The story opens on a classroom with a teacher who was waiting for the bell to ring. She had been experiencing pain and was under a new treatment regimen, hoping it would work, but just before the bell rang, she began smelling garbage, felt a stabbing pain in her head, hallucinated and collapsed screaming on the classroom floor. Diagnosed with a stroke, she taken to a nursing facility, never to teach again.
In a classroom in east LA, another teacher, Judith Sheffield, ends her summer school session running from boys who threatened her in the school. She escapes wondering what it was she went into teaching for and grateful she has six weeks off before it starts again. When Judith arrives home she receives a phone call from her Aunt Rita, inviting her to move back to New Mexico and teach in the school she attended as a child due to the loss of her childhood teacher to the stroke.She accepts.
When she arrives, she finds the town hasn't changed since she left. Her aunt and uncle still run the hydroelectric plant that provides most of the jobs for the town. She also discovers her aunt's nephew is the town doctor, which she admires, since he went to ivy league colleges and could have practiced anywhere. But she also finds that the the hydroelectric plant is in serious financial difficulties and a large conglomerate wants to buy it.She hooks up with old friends like Frank, the union boss at the plant, and finds she'll teach his son Jed, whom she used to babysit. Jed is half Native American and he is frequently treated badly because of it.
As the book goes on, she gets to know the students and their families. She helps Jed hook up with his grandfather, who is Native America, and somewhat of a shaman. This hookup brings Jed the ability to "know" things are going to happen as his grandfather can see them happen.
Then her uncle dies while investigating shoddy maintenance at the plant, also smelling garbage first. His nephew sells it to the conglomerate. Soon, Frank, is questioning the new company, and holds a union meeting. He, too, has a stoke after smelling garbage. Judith and her aunt Rita begin to suspect the company killed them both, then Rita dies in a mysterious fire.

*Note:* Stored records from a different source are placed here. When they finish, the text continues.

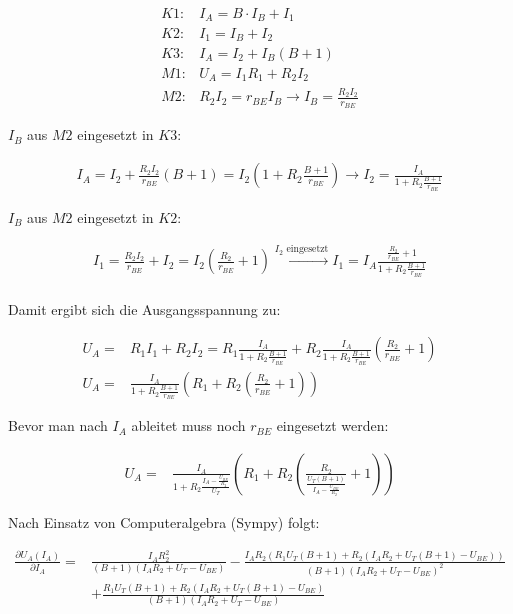 \begin{align*}
    K1:& I_A = B \cdot I_B + I_1 \\
    K2:& I_1 = I_B + I_2 \\
    K3:& I_A = I_2 + I_B (B+1)\\
    M1:& U_A = I_1 R_1 + R_2 I_2 \\
    M2:& R_2 I_2 = r_{BE} I_B \rightarrow I_B = \frac{R_2 I_2}{r_{BE}}
\end{align*}

$I_B$ aus $M2$ eingesetzt in $K3$:

\begin{align*}
    I_A = I_2 + \frac{R_2 I_2}{r_{BE}} (B+1) = I_2 \left( 1 + R_2\frac{B+1}{r_{BE}}\right) \rightarrow I_2 = \frac{I_A}{1 + R_2\frac{B+1}{r_{BE}}}
\end{align*}

$I_B$ aus $M2$ eingesetzt in $K2$:

\begin{align*}
    I_1 = \frac{R_2 I_2}{r_{BE}} + I_2 = I_2 \left( \frac{R_2}{r_{BE}} + 1 \right) \xrightarrow[]{I_2 \text{ eingesetzt}} I_1 = I_A \frac{\frac{R_2}{r_{BE}} + 1}{1 + R_2\frac{B+1}{r_{BE}}} \\
\end{align*}

Damit ergibt sich die Ausgangsspannung zu: 

\begin{align*}
    U_A =& R_1 I_1 + R_2 I_2 = R_1 \frac{I_A}{1 + R_2\frac{B+1}{r_{BE}}} + R_2 \frac{I_A}{1 + R_2\frac{B+1}{r_{BE}}} \left( \frac{R_2}{r_{BE}} + 1 \right)\\
    U_A =& \frac{I_A}{1 + R_2\frac{B+1}{r_{BE}}} \left( R_1 + R_2 \left( \frac{R_2}{r_{BE}} + 1 \right) \right)
\end{align*}

Bevor man nach $I_A$ ableitet muss noch $r_{BE}$ eingesetzt werden:

\begin{align*}
    U_A =& \frac{I_A}{1 + R_2
    \frac{I_A - \frac{U_{BE}}{R_2}}{U_T}
    } \left( R_1 + R_2 \left( \frac{R_2}{\frac{U_T (B+1)}{I_A - \frac{U_{BE}}{R_2}}} + 1 \right) \right)
\end{align*}

Nach Einsatz von Computeralgebra (Sympy) folgt: 

\begin{align}
    \frac{\partial U_A (I_A)}{\partial I_A} =& \frac{I_{A} R_{2}^{2}}{\left(B + 1\right) \left(I_{A} R_{2} + U_{T} - U_{BE}\right)} - \frac{I_{A} R_{2} \left(R_{1} U_{T} \left(B + 1\right) + R_{2} \left(I_{A} R_{2} + U_{T} \left(B + 1\right) - U_{BE}\right)\right)}{\left(B + 1\right) \left(I_{A} R_{2} + U_{T} - U_{BE}\right)^{2}} \nonumber\\ &+ \frac{R_{1} U_{T} \left(B + 1\right) + R_{2} \left(I_{A} R_{2} + U_{T} \left(B + 1\right) - U_{BE}\right)}{\left(B + 1\right) \left(I_{A} R_{2} + U_{T} - U_{BE}\right)} \label{dIA_complex}
\end{align}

In the meantime, students she identified as troublemakers start exhibiting robotic and cooperative behavior shortly after getting company-supplied flu shots. She advises Jed against the shot and steals one of them to have it investigated by a scientist friend at Los Alamos. Then the first teenage suicide happens. A girl walked out of her house in the middle of the night and walked off a cliff. As the deaths pile up, Jed notices they are all "troublemakers."

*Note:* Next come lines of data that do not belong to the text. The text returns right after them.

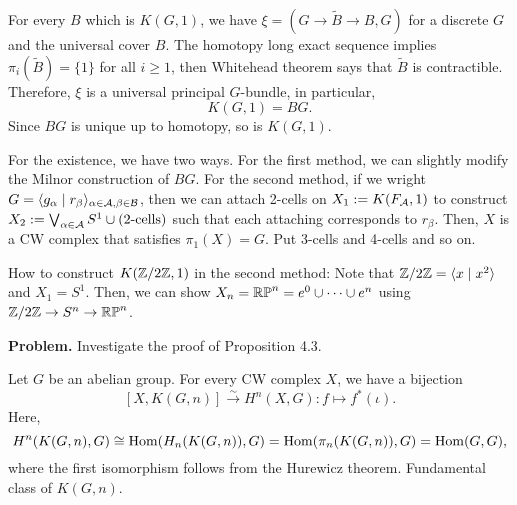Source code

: \documentclass{../../../small}
\begin{document}
\begin{pf}
For every $B$ which is $K(G,1)$, we have $\xi=(G\to\tilde B\to B,G)$ for a discrete $G$ and the universal cover $B$.
The homotopy long exact sequence implies $\pi_i(\tilde B)=\{1\}$ for all $i\ge1$, then Whitehead theorem says that $\tilde B$ is contractible.
Therefore, $\xi$ is a universal principal $G$-bundle, in particular,
\[K(G,1)=BG.\]
Since $BG$ is unique up to homotopy, so is $K(G,1)$.

For the existence, we have two ways.
For the first method, we can slightly modify the Milnor construction of $BG$.
For the second method, if we wright $G=\langle g_\alpha\mid r_\beta\rangle_{\alpha\in\mathcal{A},\beta\in\mathcal{B}}$, then we can attach 2-cells on $X_1:=K(F_{\mathcal{A}},1)$ to construct $X_2:=\bigvee_{\alpha\in\mathcal{A}}S^1\cup(\text{2-cells})$ such that each attaching corresponds to $r_\beta$.
Then, $X$ is a CW complex that satisfies $\pi_1(X)=G$.
Put 3-cells and 4-cells and so on.
\end{pf}
\begin{ex*}
How to construct $K(\mathbb{Z}/2\mathbb{Z},1)$ in the second method:
Note that $\mathbb{Z}/2\mathbb{Z}=\langle x\mid x^2\rangle$ and $X_1=S^1$.
Then, we can show $X_n=\mathbb{RP}^n=e^0\cup\cdots\cup e^n$ using $\mathbb{Z}/2\mathbb{Z}\to S^n\to\mathbb{RP}^n$.
\end{ex*}

\noindent\textbf{Problem.}
Investigate the proof of Proposition 4.3.


\begin{thm*}[4.4]
Let $G$ be an abelian group.
For every CW complex $X$, we have a bijection
\[[X,K(G,n)]\xrightarrow{\sim} H^n(X,G):f\mapsto f^*(\iota).\]
Here,
\[H^n(K(G,n),G)\cong\operatorname{Hom}(H_n(K(G,n)),G)=\operatorname{Hom}(\pi_n(K(G,n)),G)=\operatorname{Hom}(G,G),\]
where the first isomorphism follows from the Hurewicz theorem.
Fundamental class of $K(G,n)$.
\end{thm*}
\end{document}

The rest of the book deals with the company trying to stop Judith's investigation, Jed pretending he had a flu shot and acting like a robot to spy on the company, his growing powers of sight and his changing attitudes due to reconnecting with his grandfather, the scientist's efforts to find out just what the flu shot was, and their joint efforts to stop it all.
Best part of story, including ending:
I liked the Native American aspect of it and how it was interwoven into the storyline; the grandfather who shows up out of nowhere, the native story about the eagle who lost his nesting place when they built the dam, and the ceremonial sweat house.
Best scene in story:
My favorite scene is when the evil plant manager is unnerved by the old Native American who seems to be staring straight at him from a huge distance.
Opinion about the main character:
I like that she is a teacher that genuinely cares about the kids enough to put her job and her life on the line for them.